The blue Speedo is the hook, but it is not the headline. Sam Asghari, long framed as Britney Spears’ ex and a sculpted plus-one on red carpets, has stepped into a far more intentional role. He is the face of a new campaign for MISTR, a telehealth company that calls itself “the nation’s largest provider of free online PrEP and long-term HIV care.”

The images are pure glossy fantasy. Sam posing with male models, flexed arms, defined abs, low-slung towels, and barely there styling. It looks like a fragrance ad from the 1990s, except the product here is sexual health. The campaign is designed to grab attention first, then pivot to a conversation that still carries stigma in many communities.

MISTR focuses on making HIV prevention feel accessible. The company offers free online access to PrEP, the medication that can greatly reduce the risk of contracting HIV, along with DoxyPEP and long-term HIV care. According to the campaign, MISTR now serves roughly 1 in 5 PrEP users in the United States, which signals how far telehealth prevention has moved into the mainstream.

For Sam, the alignment is both strategic and personal. He has built his career on fitness content and modeling, and he understands the currency of his own image. Pairing that with a queer-focused health brand recasts him from thirst-trap fodder into a willing collaborator in LGBTQ+ public health, particularly meaningful given his Iranian roots and his vocal support for LGBTQ+ rights in Iran.

That detail matters. In a country where LGBTQ+ people face criminalization and real danger, an Iranian-born Hollywood figure choosing to tie his body, his name, and his following to an HIV campaign sends a subtle but unmistakable signal. It extends his support beyond posts and statements into measurable metrics such as sign-ups, lab work, and refills.

The timing also fits his evolving public narrative. After the highly publicized end of his marriage to Britney Spears, there was a risk that Sam would remain a footnote in her story, remembered more for courtroom documents than for his own moves. A campaign like this leans into what he controls. His body, his brand, and the causes he is willing to stand next to when the cameras flash.

Sam Asghari shirtless portrait against a neutral background
Photo: TMZ

For viewers who came of age in the early years of the HIV crisis, there is a quiet emotional charge in seeing prevention sold like cologne or athleisure. What once lived in whispered conversations and hospital wards now appears in high-definition photos, where queer men and an Iranian-born actor invite you to click a link, answer a few questions, and protect yourself.
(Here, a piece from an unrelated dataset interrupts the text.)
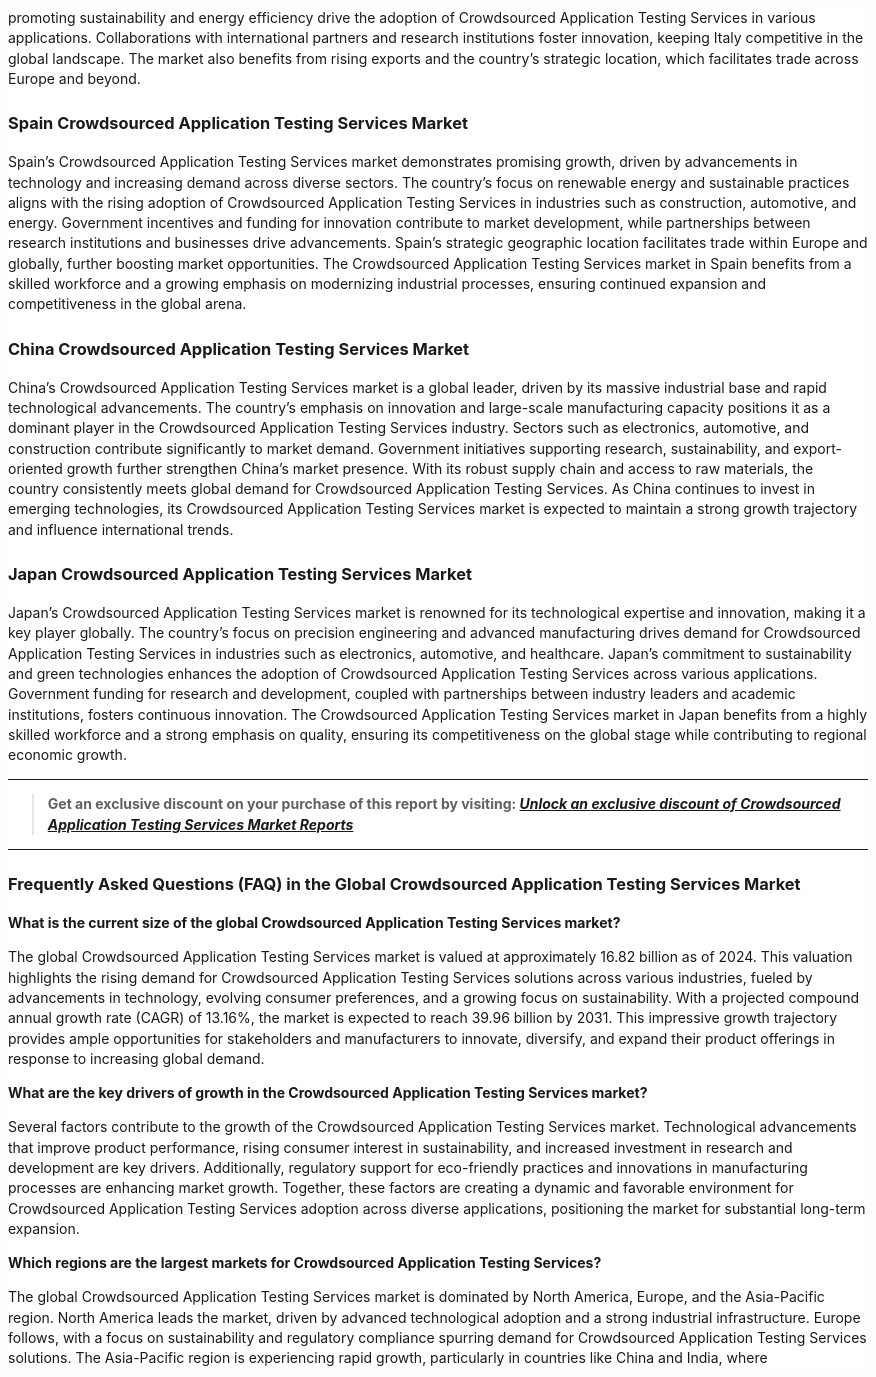 promoting sustainability and energy efficiency drive the adoption of Crowdsourced Application Testing Services in various applications. Collaborations with international partners and research institutions foster innovation, keeping Italy competitive in the global landscape. The market also benefits from rising exports and the country&rsquo;s strategic location, which facilitates trade across Europe and beyond.</p><h3>Spain Crowdsourced Application Testing Services Market</h3><p>Spain&rsquo;s Crowdsourced Application Testing Services market demonstrates promising growth, driven by advancements in technology and increasing demand across diverse sectors. The country&rsquo;s focus on renewable energy and sustainable practices aligns with the rising adoption of Crowdsourced Application Testing Services in industries such as construction, automotive, and energy. Government incentives and funding for innovation contribute to market development, while partnerships between research institutions and businesses drive advancements. Spain&rsquo;s strategic geographic location facilitates trade within Europe and globally, further boosting market opportunities. The Crowdsourced Application Testing Services market in Spain benefits from a skilled workforce and a growing emphasis on modernizing industrial processes, ensuring continued expansion and competitiveness in the global arena.</p><h3>China Crowdsourced Application Testing Services Market</h3><p>China&rsquo;s Crowdsourced Application Testing Services market is a global leader, driven by its massive industrial base and rapid technological advancements. The country&rsquo;s emphasis on innovation and large-scale manufacturing capacity positions it as a dominant player in the Crowdsourced Application Testing Services industry. Sectors such as electronics, automotive, and construction contribute significantly to market demand. Government initiatives supporting research, sustainability, and export-oriented growth further strengthen China&rsquo;s market presence. With its robust supply chain and access to raw materials, the country consistently meets global demand for Crowdsourced Application Testing Services. As China continues to invest in emerging technologies, its Crowdsourced Application Testing Services market is expected to maintain a strong growth trajectory and influence international trends.</p><h3>Japan Crowdsourced Application Testing Services Market</h3><p>Japan&rsquo;s Crowdsourced Application Testing Services market is renowned for its technological expertise and innovation, making it a key player globally. The country&rsquo;s focus on precision engineering and advanced manufacturing drives demand for Crowdsourced Application Testing Services in industries such as electronics, automotive, and healthcare. Japan&rsquo;s commitment to sustainability and green technologies enhances the adoption of Crowdsourced Application Testing Services across various applications. Government funding for research and development, coupled with partnerships between industry leaders and academic institutions, fosters continuous innovation. The Crowdsourced Application Testing Services market in Japan benefits from a highly skilled workforce and a strong emphasis on quality, ensuring its competitiveness on the global stage while contributing to regional economic growth.</p><hr /><blockquote><p><strong>Get an exclusive discount on your purchase of this report by visiting: <em><a href="://marketresearchpulse.com/ask-for-discount/122465?utm_source=Github&amp;utm_medium=052">Unlock an exclusive discount of Crowdsourced Application Testing Services Market Reports</a></em>&nbsp;</strong></p></blockquote><hr /><h3>Frequently Asked Questions (FAQ) in the Global Crowdsourced Application Testing Services Market</h3><p><strong>What is the current size of the global Crowdsourced Application Testing Services market?</strong></p><p>The global Crowdsourced Application Testing Services market is valued at approximately 16.82 billion as of 2024. This valuation highlights the rising demand for Crowdsourced Application Testing Services solutions across various industries, fueled by advancements in technology, evolving consumer preferences, and a growing focus on sustainability. With a projected compound annual growth rate (CAGR) of 13.16%, the market is expected to reach 39.96 billion by 2031. This impressive growth trajectory provides ample opportunities for stakeholders and manufacturers to innovate, diversify, and expand their product offerings in response to increasing global demand.</p><p><strong>What are the key drivers of growth in the Crowdsourced Application Testing Services market?</strong></p><p>Several factors contribute to the growth of the Crowdsourced Application Testing Services market. Technological advancements that improve product performance, rising consumer interest in sustainability, and increased investment in research and development are key drivers. Additionally, regulatory support for eco-friendly practices and innovations in manufacturing processes are enhancing market growth. Together, these factors are creating a dynamic and favorable environment for Crowdsourced Application Testing Services adoption across diverse applications, positioning the market for substantial long-term expansion.</p><p><strong>Which regions are the largest markets for Crowdsourced Application Testing Services?</strong></p><p>The global Crowdsourced Application Testing Services market is dominated by North America, Europe, and the Asia-Pacific region. North America leads the market, driven by advanced technological adoption and a strong industrial infrastructure. Europe follows, with a focus on sustainability and regulatory compliance spurring demand for Crowdsourced Application Testing Services solutions. The Asia-Pacific region is experiencing rapid growth, particularly in countries like China and India, where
It is still sexy. That is the point. But beneath the blue swimwear and sculpted shoulders, the campaign gives Sam Asghari something every celebrity eventually chases. A storyline that is not about who he married, but about what he chose to stand for.

Does Sam Asghari’s MISTR campaign land as genuine advocacy, clever image rehab, or both for you, and how do you feel about celebrity-led HIV prevention messaging today?